What to produce:
Copy out only those lines running from the line with "所幸群里一位来自湖南的咨询师" to the end of the listing, keeping each one exactly as it is.
Start of Supplied records
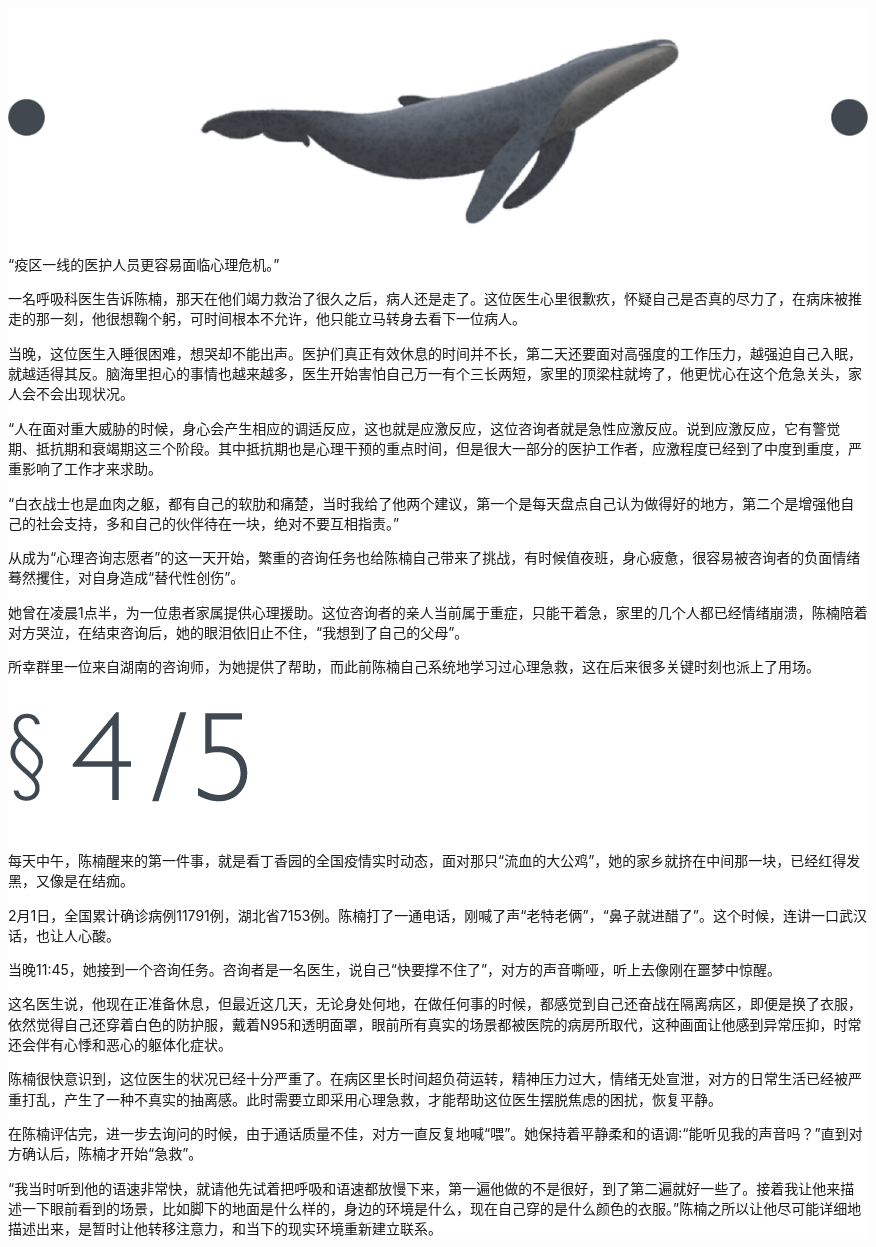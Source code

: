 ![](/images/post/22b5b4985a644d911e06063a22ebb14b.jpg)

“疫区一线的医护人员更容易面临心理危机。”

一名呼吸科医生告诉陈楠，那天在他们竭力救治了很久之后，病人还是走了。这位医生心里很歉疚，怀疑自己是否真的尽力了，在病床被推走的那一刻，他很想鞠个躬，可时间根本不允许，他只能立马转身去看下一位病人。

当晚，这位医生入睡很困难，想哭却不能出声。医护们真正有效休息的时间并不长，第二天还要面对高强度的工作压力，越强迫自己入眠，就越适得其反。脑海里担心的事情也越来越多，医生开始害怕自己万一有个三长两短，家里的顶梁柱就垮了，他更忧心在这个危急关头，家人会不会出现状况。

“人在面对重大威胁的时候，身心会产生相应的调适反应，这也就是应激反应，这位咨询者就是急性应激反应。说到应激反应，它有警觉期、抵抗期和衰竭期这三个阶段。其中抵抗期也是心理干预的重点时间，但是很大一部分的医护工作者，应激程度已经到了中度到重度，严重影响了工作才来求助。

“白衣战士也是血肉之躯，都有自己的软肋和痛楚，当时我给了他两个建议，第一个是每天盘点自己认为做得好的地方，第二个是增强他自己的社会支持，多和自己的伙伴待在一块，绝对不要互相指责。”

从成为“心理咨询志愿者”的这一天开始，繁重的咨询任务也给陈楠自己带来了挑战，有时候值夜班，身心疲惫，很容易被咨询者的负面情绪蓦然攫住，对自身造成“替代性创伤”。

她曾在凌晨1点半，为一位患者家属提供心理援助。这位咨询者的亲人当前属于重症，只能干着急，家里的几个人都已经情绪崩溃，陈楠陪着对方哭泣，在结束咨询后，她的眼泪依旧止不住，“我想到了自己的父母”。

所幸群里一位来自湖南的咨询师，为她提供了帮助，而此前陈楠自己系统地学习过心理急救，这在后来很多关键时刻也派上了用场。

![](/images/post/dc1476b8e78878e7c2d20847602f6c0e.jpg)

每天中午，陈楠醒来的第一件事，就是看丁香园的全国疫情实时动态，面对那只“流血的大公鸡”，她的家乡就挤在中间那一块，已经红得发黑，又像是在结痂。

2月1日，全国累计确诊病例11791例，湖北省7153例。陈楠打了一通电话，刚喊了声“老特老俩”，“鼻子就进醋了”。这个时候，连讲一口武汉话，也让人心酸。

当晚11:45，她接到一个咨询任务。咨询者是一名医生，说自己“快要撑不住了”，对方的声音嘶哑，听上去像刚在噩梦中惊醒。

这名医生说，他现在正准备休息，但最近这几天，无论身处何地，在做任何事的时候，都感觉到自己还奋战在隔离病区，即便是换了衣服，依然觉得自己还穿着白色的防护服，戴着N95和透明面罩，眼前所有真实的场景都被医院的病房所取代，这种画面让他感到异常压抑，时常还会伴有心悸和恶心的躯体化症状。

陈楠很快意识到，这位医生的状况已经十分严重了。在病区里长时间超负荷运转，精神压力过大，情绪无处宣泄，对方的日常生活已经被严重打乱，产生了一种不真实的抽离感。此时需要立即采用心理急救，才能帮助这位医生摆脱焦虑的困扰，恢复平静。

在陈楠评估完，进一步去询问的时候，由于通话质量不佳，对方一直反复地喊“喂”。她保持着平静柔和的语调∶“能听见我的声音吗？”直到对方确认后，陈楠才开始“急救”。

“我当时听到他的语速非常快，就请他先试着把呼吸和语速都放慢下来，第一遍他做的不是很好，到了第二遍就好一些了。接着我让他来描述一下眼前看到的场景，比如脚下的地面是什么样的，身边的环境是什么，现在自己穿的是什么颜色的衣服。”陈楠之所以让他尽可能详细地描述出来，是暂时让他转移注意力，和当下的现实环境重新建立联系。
End of Supplied records
Response for this exercise:
所幸群里一位来自湖南的咨询师，为她提供了帮助，而此前陈楠自己系统地学习过心理急救，这在后来很多关键时刻也派上了用场。

![](/images/post/dc1476b8e78878e7c2d20847602f6c0e.jpg)

每天中午，陈楠醒来的第一件事，就是看丁香园的全国疫情实时动态，面对那只“流血的大公鸡”，她的家乡就挤在中间那一块，已经红得发黑，又像是在结痂。

2月1日，全国累计确诊病例11791例，湖北省7153例。陈楠打了一通电话，刚喊了声“老特老俩”，“鼻子就进醋了”。这个时候，连讲一口武汉话，也让人心酸。

当晚11:45，她接到一个咨询任务。咨询者是一名医生，说自己“快要撑不住了”，对方的声音嘶哑，听上去像刚在噩梦中惊醒。

这名医生说，他现在正准备休息，但最近这几天，无论身处何地，在做任何事的时候，都感觉到自己还奋战在隔离病区，即便是换了衣服，依然觉得自己还穿着白色的防护服，戴着N95和透明面罩，眼前所有真实的场景都被医院的病房所取代，这种画面让他感到异常压抑，时常还会伴有心悸和恶心的躯体化症状。

陈楠很快意识到，这位医生的状况已经十分严重了。在病区里长时间超负荷运转，精神压力过大，情绪无处宣泄，对方的日常生活已经被严重打乱，产生了一种不真实的抽离感。此时需要立即采用心理急救，才能帮助这位医生摆脱焦虑的困扰，恢复平静。

在陈楠评估完，进一步去询问的时候，由于通话质量不佳，对方一直反复地喊“喂”。她保持着平静柔和的语调∶“能听见我的声音吗？”直到对方确认后，陈楠才开始“急救”。

“我当时听到他的语速非常快，就请他先试着把呼吸和语速都放慢下来，第一遍他做的不是很好，到了第二遍就好一些了。接着我让他来描述一下眼前看到的场景，比如脚下的地面是什么样的，身边的环境是什么，现在自己穿的是什么颜色的衣服。”陈楠之所以让他尽可能详细地描述出来，是暂时让他转移注意力，和当下的现实环境重新建立联系。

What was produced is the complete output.